(Beginning of RECORDS FOR THIS TASK)

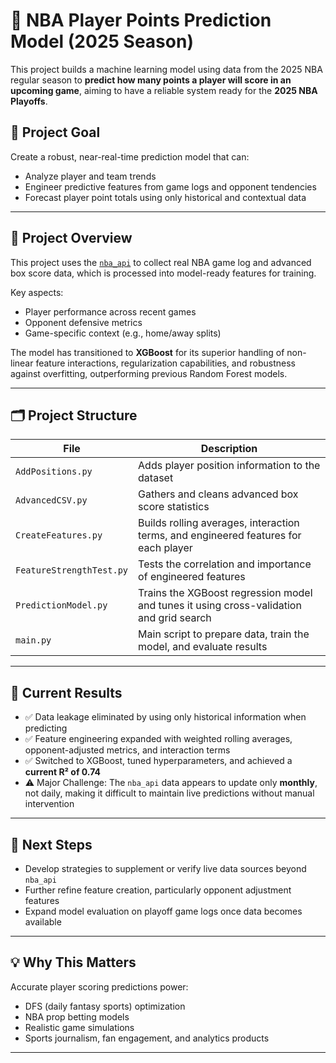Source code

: # 🏀 NBA Player Points Prediction Model (2025 Season)

This project builds a machine learning model using data from the 2025 NBA regular season to **predict how many points a player will score in an upcoming game**, aiming to have a reliable system ready for the **2025 NBA Playoffs**.

## 📌 Project Goal

Create a robust, near-real-time prediction model that can:
- Analyze player and team trends
- Engineer predictive features from game logs and opponent tendencies
- Forecast player point totals using only historical and contextual data

---

## 🧠 Project Overview

This project uses the [`nba_api`](https://github.com/swar/nba_api) to collect real NBA game log and advanced box score data, which is processed into model-ready features for training.

Key aspects:
- Player performance across recent games
- Opponent defensive metrics
- Game-specific context (e.g., home/away splits)

The model has transitioned to **XGBoost** for its superior handling of non-linear feature interactions, regularization capabilities, and robustness against overfitting, outperforming previous Random Forest models.

---

## 🗂️ Project Structure

| File | Description |
|------|-------------|
| `AddPositions.py` | Adds player position information to the dataset |
| `AdvancedCSV.py` | Gathers and cleans advanced box score statistics |
| `CreateFeatures.py` | Builds rolling averages, interaction terms, and engineered features for each player |
| `FeatureStrengthTest.py` | Tests the correlation and importance of engineered features |
| `PredictionModel.py` | Trains the XGBoost regression model and tunes it using cross-validation and grid search |
| `main.py` | Main script to prepare data, train the model, and evaluate results |

---

## 🧪 Current Results

- ✅ Data leakage eliminated by using only historical information when predicting
- ✅ Feature engineering expanded with weighted rolling averages, opponent-adjusted metrics, and interaction terms
- ✅ Switched to XGBoost, tuned hyperparameters, and achieved a **current R² of 0.74**
- ⚠️ Major Challenge: The `nba_api` data appears to update only **monthly**, not daily, making it difficult to maintain live predictions without manual intervention

---

## 🔮 Next Steps

- Develop strategies to supplement or verify live data sources beyond `nba_api`
- Further refine feature creation, particularly opponent adjustment features
- Expand model evaluation on playoff game logs once data becomes available

---

## 💡 Why This Matters

Accurate player scoring predictions power:
- DFS (daily fantasy sports) optimization
- NBA prop betting models
- Realistic game simulations
- Sports journalism, fan engagement, and analytics products

---

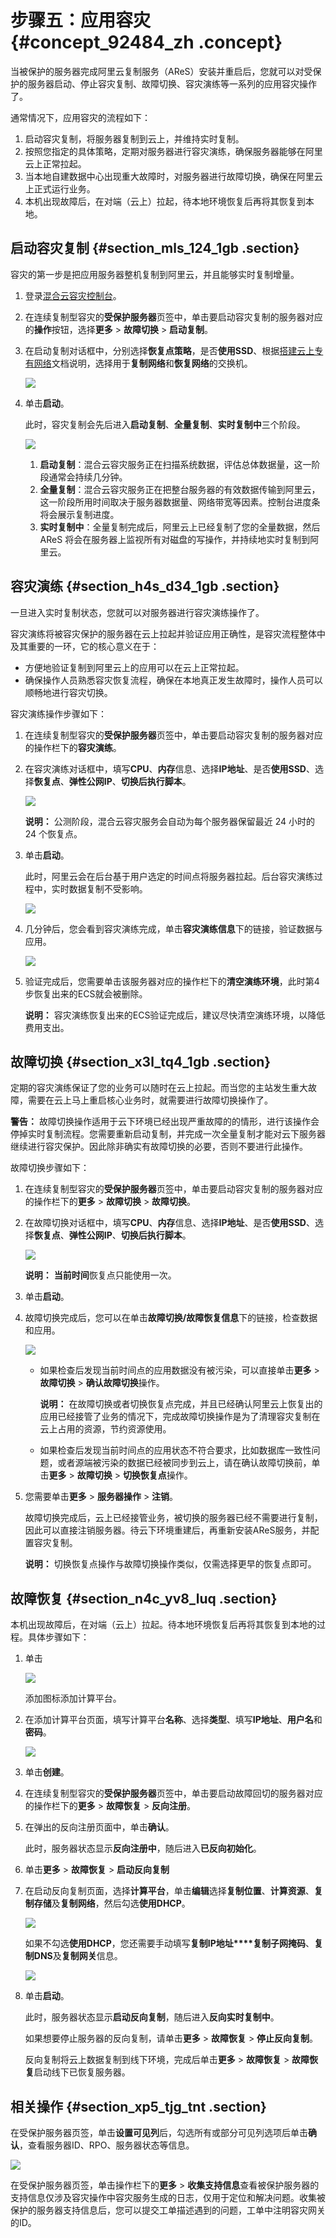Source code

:# 步骤五：应用容灾 {#concept_92484_zh .concept}

当被保护的服务器完成阿里云复制服务（AReS）安装并重启后，您就可以对受保护的服务器启动、停止容灾复制、故障切换、容灾演练等一系列的应用容灾操作了。

通常情况下，应用容灾的流程如下：

1.  启动容灾复制，将服务器复制到云上，并维持实时复制。
2.  按照您指定的具体策略，定期对服务器进行容灾演练，确保服务器能够在阿里云上正常拉起。
3.  当本地自建数据中心出现重大故障时，对服务器进行故障切换，确保在阿里云上正式运行业务。
4.  本机出现故障后，在对端（云上）拉起，待本地环境恢复后再将其恢复到本地。

## 启动容灾复制 {#section_mls_124_1gb .section}

容灾的第一步是把应用服务器整机复制到阿里云，并且能够实时复制增量。

1.  登录[混合云容灾控制台](https://hdr.console.aliyun.com)。
2.  在连续复制型容灾的**受保护服务器**页签中，单击要启动容灾复制的服务器对应的**操作**按钮，选择**更多** \> **故障切换** \> **启动复制**。
3.  在启动复制对话框中，分别选择**恢复点策略**，是否**使用SSD**、根据[搭建云上专有网络](cn.zh-CN/连续复制型容灾（CDR）/IDC容灾到云/步骤一：搭建云上专有网络.md#section_wzp_bnw_yfb)文档说明，选择用于**复制网络**和**恢复网络**的交换机。

    ![](http://static-aliyun-doc.oss-cn-hangzhou.aliyuncs.com/assets/img/64156/156775199054552_zh-CN.jpg)

4.  单击**启动**。

    此时，容灾复制会先后进入**启动复制**、**全量复制**、**实时复制中**三个阶段。

    ![](http://static-aliyun-doc.oss-cn-hangzhou.aliyuncs.com/assets/img/64156/156775199033816_zh-CN.png)

    1.  **启动复制**：混合云容灾服务正在扫描系统数据，评估总体数据量，这一阶段通常会持续几分钟。
    2.  **全量复制**：混合云容灾服务正在把整台服务器的有效数据传输到阿里云，这一阶段所用时间取决于服务器数据量、网络带宽等因素。控制台进度条将会展示复制进度。
    3.  **实时复制中**：全量复制完成后，阿里云上已经复制了您的全量数据，然后 AReS 将会在服务器上监视所有对磁盘的写操作，并持续地实时复制到阿里云。

## 容灾演练 {#section_h4s_d34_1gb .section}

一旦进入实时复制状态，您就可以对服务器进行容灾演练操作了。

容灾演练将被容灾保护的服务器在云上拉起并验证应用正确性，是容灾流程整体中及其重要的一环，它的核心意义在于：

-   方便地验证复制到阿里云上的应用可以在云上正常拉起。
-   确保操作人员熟悉容灾恢复流程，确保在本地真正发生故障时，操作人员可以顺畅地进行容灾切换。

容灾演练操作步骤如下：

1.  在连续复制型容灾的**受保护服务器**页签中，单击要启动容灾复制的服务器对应的操作栏下的**容灾演练**。
2.  在容灾演练对话框中，填写**CPU**、**内存**信息、选择**IP地址**、是否**使用SSD**、选择**恢复点**、**弹性公网IP**、**切换后执行脚本**。

    ![](http://static-aliyun-doc.oss-cn-hangzhou.aliyuncs.com/assets/img/64156/156775199054582_zh-CN.jpg)

    **说明：** 公测阶段，混合云容灾服务会自动为每个服务器保留最近 24 小时的 24 个恢复点。

3.  单击**启动**。

    此时，阿里云会在后台基于用户选定的时间点将服务器拉起。后台容灾演练过程中，实时数据复制不受影响。

    ![](http://static-aliyun-doc.oss-cn-hangzhou.aliyuncs.com/assets/img/64156/156775199054596_zh-CN.jpg)

4.  几分钟后，您会看到容灾演练完成，单击**容灾演练信息**下的链接，验证数据与应用。

    ![](http://static-aliyun-doc.oss-cn-hangzhou.aliyuncs.com/assets/img/64156/156775199154597_zh-CN.jpg)

5.  验证完成后，您需要单击该服务器对应的操作栏下的**清空演练环境**，此时第4步恢复出来的ECS就会被删除。

    **说明：** 容灾演练恢复出来的ECS验证完成后，建议尽快清空演练环境，以降低费用支出。


## 故障切换 {#section_x3l_tq4_1gb .section}

定期的容灾演练保证了您的业务可以随时在云上拉起。而当您的主站发生重大故障，需要在云上马上重启核心业务时，就需要进行故障切换操作了。

**警告：** 故障切换操作适用于云下环境已经出现严重故障的的情形，进行该操作会停掉实时复制流程。您需要重新启动复制，并完成一次全量复制才能对云下服务器继续进行容灾保护。因此除非确实有故障切换的必要，否则不要进行此操作。

故障切换步骤如下：

1.  在连续复制型容灾的**受保护服务器**页签中，单击要启动容灾复制的服务器对应的操作栏下的**更多** \> **故障切换** \> **故障切换**。
2.  在故障切换对话框中，填写**CPU**、**内存**信息、选择**IP地址**、是否**使用SSD**、选择**恢复点**、**弹性公网IP**、**切换后执行脚本**。

    ![](http://static-aliyun-doc.oss-cn-hangzhou.aliyuncs.com/assets/img/64156/156775199154598_zh-CN.jpg)

    **说明：** **当前时间**恢复点只能使用一次。

3.  单击**启动**。
4.  故障切换完成后，您可以在单击**故障切换/故障恢复信息**下的链接，检查数据和应用。

    ![](http://static-aliyun-doc.oss-cn-hangzhou.aliyuncs.com/assets/img/64156/156775199154601_zh-CN.jpg)

    -   如果检查后发现当前时间点的应用数据没有被污染，可以直接单击**更多** \> **故障切换** \> **确认故障切换**操作。

        **说明：** 在故障切换或者切换恢复点完成，并且已经确认阿里云上恢复出的应用已经接管了业务的情况下，完成故障切换操作是为了清理容灾复制在云上占用的资源，节约资源使用。

    -   如果检查后发现当前时间点的应用状态不符合要求，比如数据库一致性问题，或者源端被污染的数据已经被同步到云上，请在确认故障切换前，单击**更多** \> **故障切换** \> **切换恢复点**操作。
5.  您需要单击**更多** \> **服务器操作** \> **注销**。

    故障切换完成后，云上已经接管业务，被切换的服务器已经不需要进行复制，因此可以直接注销服务器。待云下环境重建后，再重新安装AReS服务，并配置容灾复制。

    **说明：** 切换恢复点操作与故障切换操作类似，仅需选择更早的恢复点即可。


## 故障恢复 {#section_n4c_yv8_luq .section}

本机出现故障后，在对端（云上）拉起。待本地环境恢复后再将其恢复到本地的过程。具体步骤如下：

1.  单击

    ![](http://static-aliyun-doc.oss-cn-hangzhou.aliyuncs.com/assets/img/64156/156775199154629_zh-CN.jpg)

    添加图标添加计算平台。

2.  在添加计算平台页面，填写计算平台**名称**、选择**类型**、填写**IP地址**、**用户名**和**密码**。

    ![](http://static-aliyun-doc.oss-cn-hangzhou.aliyuncs.com/assets/img/64156/156775199154633_zh-CN.jpg)

3.  单击**创建**。
4.  在连续复制型容灾的**受保护服务器**页签中，单击要启动故障回切的服务器对应的操作栏下的**更多** \> **故障恢复** \> **反向注册**。
5.  在弹出的反向注册页面中，单击**确认**。

    此时，服务器状态显示**反向注册中**，随后进入**已反向初始化**。

6.  单击**更多** \> **故障恢复** \> **启动反向复制**
7.  在启动反向复制页面，选择**计算平台**，单击**编辑**选择**复制位置**、**计算资源**、**复制存储**及**复制网络**，然后勾选**使用DHCP**。

    ![](http://static-aliyun-doc.oss-cn-hangzhou.aliyuncs.com/assets/img/64156/156775199154643_zh-CN.jpg)

    如果不勾选**使用DHCP**，您还需要手动填写**复制IP地址****复制子网掩码**、**复制DNS**及**复制网关**信息。

    ![](http://static-aliyun-doc.oss-cn-hangzhou.aliyuncs.com/assets/img/64156/156775199154650_zh-CN.jpg)

8.  单击**启动**。

    此时，服务器状态显示**启动反向复制**，随后进入**反向实时复制中**。

    如果想要停止服务器的反向复制，请单击**更多** \> **故障恢复** \> **停止反向复制**。

    反向复制将云上数据复制到线下环境，完成后单击**更多** \> **故障恢复** \> **故障恢复**启动线下已恢复服务器。


## 相关操作 {#section_xp5_tjg_tnt .section}

在受保护服务器页签，单击**设置可见列**后，勾选所有或部分可见列选项后单击**确认**，查看服务器ID、RPO、服务器状态等信息。

![](http://static-aliyun-doc.oss-cn-hangzhou.aliyuncs.com/assets/img/64156/156775199154576_zh-CN.jpg)

在受保护服务器页签，单击操作栏下的**更多** \> **收集支持信息**查看被保护服务器的支持信息仅涉及容灾操作中容灾服务生成的日志，仅用于定位和解决问题。收集被保护的服务器支持信息后，您可以提交工单描述遇到的问题，工单中注明容灾网关的ID。


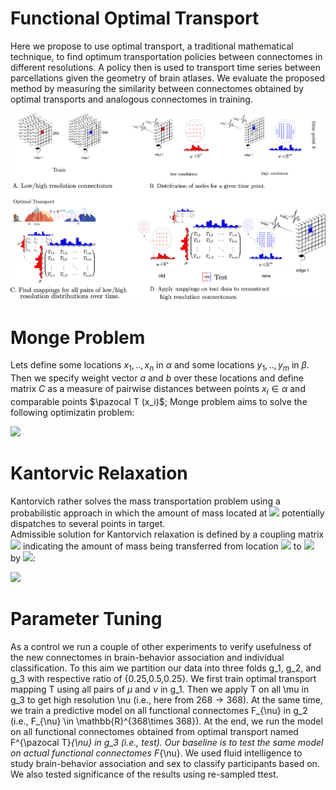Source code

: # Functional Optimal Transport

Here we propose to use optimal transport, a traditional mathematical technique, to find optimum transportation policies between connectomes in different resolutions. A policy then is used to transport time series between parcellations given the geometry of brain atlases.
We evaluate the proposed method by measuring the similarity between connectomes obtained by optimal transports and analogous connectomes in training.

![alt text](fig-1.png)

# Monge Problem
Lets define some locations $x_1,..,x_n$ in $\alpha$ and some locations $y_1,..,y_m$ in $\beta$. Then we specify weight vector $a$ and $b$ over these locations and define matrix $C$ as a measure of pairwise distances between points $x_i \in \alpha$ and comparable points $\pazocal T (x_i)$;
Monge problem aims to solve the following optimizatin problem:

<img src="https://render.githubusercontent.com/render/math?math=\min_{T}\Big\{, \sum_i c(x_i,T(x_i)):T_{\sharp}\alpha =\beta\Big\}">

# Kantorvic Relaxation

Kantorvich rather solves the mass transportation problem using a probabilistic approach in which the amount of mass located at <img src="https://render.githubusercontent.com/render/math?math=x_i"> potentially dispatches to several points in target.  
Admissible solution for Kantorvich relaxation is defined by a coupling matrix <img src="https://render.githubusercontent.com/render/math?math=T\in{R}^{n\times m}"> indicating the amount of mass being transferred from location <img src="https://render.githubusercontent.com/render/math?math=x_i"> to <img src="https://render.githubusercontent.com/render/math?math=y_j"> by <img src="https://render.githubusercontent.com/render/math?math=T_{i,j}">:

<img src="https://render.githubusercontent.com/render/math?math=U(a,b)=\{{T}\in\mathbb{R}^{n\times m}_+:{T}{1}_m =a,{T}^T{1}_n=b\},">

# Parameter Tuning
As a control we run a couple of other experiments to verify usefulness of the new connectomes in brain-behavior association and individual classification.
To this aim we partition our data into three folds g_1, g_2, and g_3 with respective ratio of \{0.25,0.5,0.25\}. 
We first train optimal transport mapping  T using all pairs of $\mu$ and $\nu$ in g_1. 
Then we apply T on all \mu in g_3 to get high resolution \nu (i.e., here from $268 \rightarrow 368$).
At the same time, we train a predictive model on all functional connectomes F_{\nu} in g_2 (i.e., F_{\nu} \in \mathbb{R}^{368\times 368}). 
At the end, we run the model on all functional connectomes obtained from optimal transport named F^{\pazocal T}_{\nu} in g_3 (i.e., test).
Our baseline is to test the same model on actual functional connectomes F_{\nu}.
We used fluid intelligence to study brain-behavior association and sex to classify participants based on.
We also tested significance of the results using re-sampled ttest.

(End of RECORDS FOR THIS TASK)

■ REQUIRED ACTION ■
The answer must consist of each line from the entries that contains the string "only".

■ EXERCISE OUTPUT ■
- Forecast player point totals using only historical and contextual data
- ✅ Data leakage eliminated by using only historical information when predicting
- ⚠️ Major Challenge: The `nba_api` data appears to update only **monthly**, not daily, making it difficult to maintain live predictions without manual intervention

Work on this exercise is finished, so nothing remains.